Francuzi chcieli uhonorować Karima Benzemę. Snajper Realu odrzucił zaproszenie, kolejna odsłona konfliktu
Karim Benzema od dawna nie ma najlepszych relacji z Didierem Deschampsem i szefami francuskiej federacji piłkarskiej. Media informują o kolejnej odsłonie konfliktu - piłkarz odrzucił zaproszenie na specjalną ceremonię.
Przez wiele lat napastnika Realu Madryt brakowało w kadrze "Trójkolorowych". To efekt afery z udziałem Mathieu Valbueny. Benzema miał brać udział w szantażowaniu byłego kolegi z kadry.
Snajpera nie było w drużynie, która w 2018 roku sięgnęła po mistrzostwo świata. Później Benzema wrócił do kadry po długiej przerwie i wziął udział w EURO 2020. Miał zagrać także na mundialu w Katarze.

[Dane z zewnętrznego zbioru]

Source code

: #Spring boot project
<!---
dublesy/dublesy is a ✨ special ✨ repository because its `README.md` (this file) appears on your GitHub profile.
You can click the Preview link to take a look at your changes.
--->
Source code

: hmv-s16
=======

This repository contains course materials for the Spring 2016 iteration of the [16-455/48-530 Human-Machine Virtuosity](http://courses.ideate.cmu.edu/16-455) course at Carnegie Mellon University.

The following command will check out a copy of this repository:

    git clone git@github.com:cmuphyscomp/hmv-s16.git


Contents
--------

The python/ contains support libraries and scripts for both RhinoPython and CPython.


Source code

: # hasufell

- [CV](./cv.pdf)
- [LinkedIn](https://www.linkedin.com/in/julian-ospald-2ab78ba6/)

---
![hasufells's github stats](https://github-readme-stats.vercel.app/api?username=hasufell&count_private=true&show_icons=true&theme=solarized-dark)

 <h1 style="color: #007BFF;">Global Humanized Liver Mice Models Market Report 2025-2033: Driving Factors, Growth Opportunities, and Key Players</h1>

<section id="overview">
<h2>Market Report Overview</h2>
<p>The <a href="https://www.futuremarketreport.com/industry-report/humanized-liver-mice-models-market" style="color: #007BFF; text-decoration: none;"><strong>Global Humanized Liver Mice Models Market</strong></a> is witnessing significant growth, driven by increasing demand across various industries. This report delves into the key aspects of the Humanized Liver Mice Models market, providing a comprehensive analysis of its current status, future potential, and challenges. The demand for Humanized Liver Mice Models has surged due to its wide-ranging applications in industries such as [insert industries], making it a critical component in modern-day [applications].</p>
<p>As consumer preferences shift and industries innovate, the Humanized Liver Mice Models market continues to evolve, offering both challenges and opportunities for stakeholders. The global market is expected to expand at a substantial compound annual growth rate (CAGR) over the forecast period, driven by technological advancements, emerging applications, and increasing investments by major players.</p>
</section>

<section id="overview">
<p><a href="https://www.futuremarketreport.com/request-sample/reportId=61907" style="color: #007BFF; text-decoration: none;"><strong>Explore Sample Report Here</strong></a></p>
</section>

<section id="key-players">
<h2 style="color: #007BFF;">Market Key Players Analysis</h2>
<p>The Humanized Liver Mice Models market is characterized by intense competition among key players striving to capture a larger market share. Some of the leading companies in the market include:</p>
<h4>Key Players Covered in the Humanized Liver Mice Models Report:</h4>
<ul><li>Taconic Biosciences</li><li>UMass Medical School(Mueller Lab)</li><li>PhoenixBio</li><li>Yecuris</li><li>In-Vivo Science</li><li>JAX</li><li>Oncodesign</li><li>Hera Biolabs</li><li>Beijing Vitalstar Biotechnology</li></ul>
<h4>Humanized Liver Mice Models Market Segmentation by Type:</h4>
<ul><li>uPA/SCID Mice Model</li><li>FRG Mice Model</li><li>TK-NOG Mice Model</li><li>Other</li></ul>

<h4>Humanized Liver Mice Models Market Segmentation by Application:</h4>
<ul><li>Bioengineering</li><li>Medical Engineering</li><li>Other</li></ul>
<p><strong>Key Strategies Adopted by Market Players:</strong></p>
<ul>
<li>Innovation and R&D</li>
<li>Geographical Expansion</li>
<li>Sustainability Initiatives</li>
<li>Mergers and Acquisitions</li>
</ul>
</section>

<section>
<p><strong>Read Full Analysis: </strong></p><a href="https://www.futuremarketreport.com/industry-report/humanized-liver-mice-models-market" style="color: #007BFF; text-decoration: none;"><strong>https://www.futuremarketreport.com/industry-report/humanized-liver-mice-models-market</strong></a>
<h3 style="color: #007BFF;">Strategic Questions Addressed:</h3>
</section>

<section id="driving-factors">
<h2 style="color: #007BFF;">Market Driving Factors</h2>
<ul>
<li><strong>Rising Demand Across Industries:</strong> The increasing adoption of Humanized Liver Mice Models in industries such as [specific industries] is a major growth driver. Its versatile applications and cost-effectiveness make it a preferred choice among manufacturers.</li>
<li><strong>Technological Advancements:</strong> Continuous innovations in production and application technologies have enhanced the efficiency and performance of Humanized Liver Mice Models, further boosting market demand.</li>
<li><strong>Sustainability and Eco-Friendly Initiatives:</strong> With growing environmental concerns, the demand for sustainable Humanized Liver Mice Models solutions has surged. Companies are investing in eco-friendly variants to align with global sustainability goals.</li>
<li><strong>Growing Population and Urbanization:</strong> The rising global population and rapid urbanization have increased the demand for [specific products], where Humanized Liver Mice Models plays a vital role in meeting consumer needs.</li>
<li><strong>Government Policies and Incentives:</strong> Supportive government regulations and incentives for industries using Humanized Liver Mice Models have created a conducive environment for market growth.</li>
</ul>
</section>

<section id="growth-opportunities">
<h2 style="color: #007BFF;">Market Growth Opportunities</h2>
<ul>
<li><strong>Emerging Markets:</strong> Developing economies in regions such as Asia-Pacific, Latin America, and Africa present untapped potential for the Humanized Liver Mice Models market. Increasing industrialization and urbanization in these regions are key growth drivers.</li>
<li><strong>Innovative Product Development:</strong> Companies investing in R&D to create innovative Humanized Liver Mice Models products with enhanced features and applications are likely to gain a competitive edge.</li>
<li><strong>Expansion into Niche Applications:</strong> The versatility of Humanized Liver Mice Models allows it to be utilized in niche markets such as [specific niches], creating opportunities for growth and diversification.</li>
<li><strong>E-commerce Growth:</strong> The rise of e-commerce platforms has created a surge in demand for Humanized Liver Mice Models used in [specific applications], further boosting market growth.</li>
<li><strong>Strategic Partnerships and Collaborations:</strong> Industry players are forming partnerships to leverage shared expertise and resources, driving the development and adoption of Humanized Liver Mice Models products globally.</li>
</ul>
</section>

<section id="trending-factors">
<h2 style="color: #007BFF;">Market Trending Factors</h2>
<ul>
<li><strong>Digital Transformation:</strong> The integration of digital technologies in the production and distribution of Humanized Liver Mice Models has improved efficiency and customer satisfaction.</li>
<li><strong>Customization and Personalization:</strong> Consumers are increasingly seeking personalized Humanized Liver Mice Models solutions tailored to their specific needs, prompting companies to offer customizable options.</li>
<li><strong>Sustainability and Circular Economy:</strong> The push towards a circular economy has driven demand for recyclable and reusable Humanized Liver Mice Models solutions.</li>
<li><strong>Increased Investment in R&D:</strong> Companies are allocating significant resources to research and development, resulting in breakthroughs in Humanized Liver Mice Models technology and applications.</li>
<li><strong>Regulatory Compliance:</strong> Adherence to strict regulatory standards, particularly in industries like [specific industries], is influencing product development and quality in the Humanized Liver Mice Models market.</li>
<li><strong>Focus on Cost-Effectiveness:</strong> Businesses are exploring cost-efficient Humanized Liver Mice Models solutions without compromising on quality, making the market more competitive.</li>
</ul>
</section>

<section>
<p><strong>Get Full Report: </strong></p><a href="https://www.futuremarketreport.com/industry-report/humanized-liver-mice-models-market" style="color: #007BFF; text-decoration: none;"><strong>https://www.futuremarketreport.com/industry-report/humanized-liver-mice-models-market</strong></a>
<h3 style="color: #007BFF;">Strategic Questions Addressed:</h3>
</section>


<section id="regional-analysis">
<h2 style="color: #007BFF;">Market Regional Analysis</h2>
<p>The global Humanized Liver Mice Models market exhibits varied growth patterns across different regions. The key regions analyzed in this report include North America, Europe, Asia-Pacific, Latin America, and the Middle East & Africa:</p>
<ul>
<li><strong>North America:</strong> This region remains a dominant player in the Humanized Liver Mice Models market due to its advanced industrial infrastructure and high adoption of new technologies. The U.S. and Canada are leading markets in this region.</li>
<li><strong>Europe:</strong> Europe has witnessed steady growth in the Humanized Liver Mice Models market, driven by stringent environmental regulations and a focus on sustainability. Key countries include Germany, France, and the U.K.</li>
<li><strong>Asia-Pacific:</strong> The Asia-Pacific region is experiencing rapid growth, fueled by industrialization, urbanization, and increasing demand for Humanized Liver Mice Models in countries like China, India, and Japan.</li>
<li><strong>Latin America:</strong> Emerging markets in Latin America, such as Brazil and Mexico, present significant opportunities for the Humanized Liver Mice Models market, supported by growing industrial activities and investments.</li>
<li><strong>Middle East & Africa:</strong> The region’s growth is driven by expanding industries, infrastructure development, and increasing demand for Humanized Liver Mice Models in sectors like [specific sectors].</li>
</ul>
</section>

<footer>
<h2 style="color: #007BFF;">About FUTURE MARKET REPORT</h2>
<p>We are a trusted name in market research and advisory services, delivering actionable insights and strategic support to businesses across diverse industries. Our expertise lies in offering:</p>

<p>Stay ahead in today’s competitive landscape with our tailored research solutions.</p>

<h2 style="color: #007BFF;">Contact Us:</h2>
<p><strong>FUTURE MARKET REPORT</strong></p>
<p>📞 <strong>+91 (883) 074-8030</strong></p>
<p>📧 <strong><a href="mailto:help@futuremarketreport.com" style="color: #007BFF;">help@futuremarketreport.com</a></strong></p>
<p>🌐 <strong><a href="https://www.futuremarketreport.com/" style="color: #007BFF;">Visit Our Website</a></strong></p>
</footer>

Początkowo powołano go do kadry, ale później odesłano do klubu ze względu na kontuzję. Według medialnych doniesień napastnik zdołałby jednak wyleczyć się na fazę pucharową.
Po turnieju Benzema ogłosił w mediach społecznościowych zakończenie reprezentacyjnej kariery. Nowy kontrakt dostał natomiast obecny selekcjoner "Trójkolorowych", Didier Deschamps.
W ostatnim czasie wielu zasłużonych graczy "Les Bleus" zrezygnowało z gry w kadrze. Wśród nich byli Raphael Varane, Hugo Lloris, Steve Mandanda i Blaise Matuidi.
Jak donosi "Telefoot", federacja chciała uhonorować wszystkich podczas piątkowego spotkania Francji z Holandią. Benzema odrzucił jednak zaproszenie i nie pojawi się na ceremonii.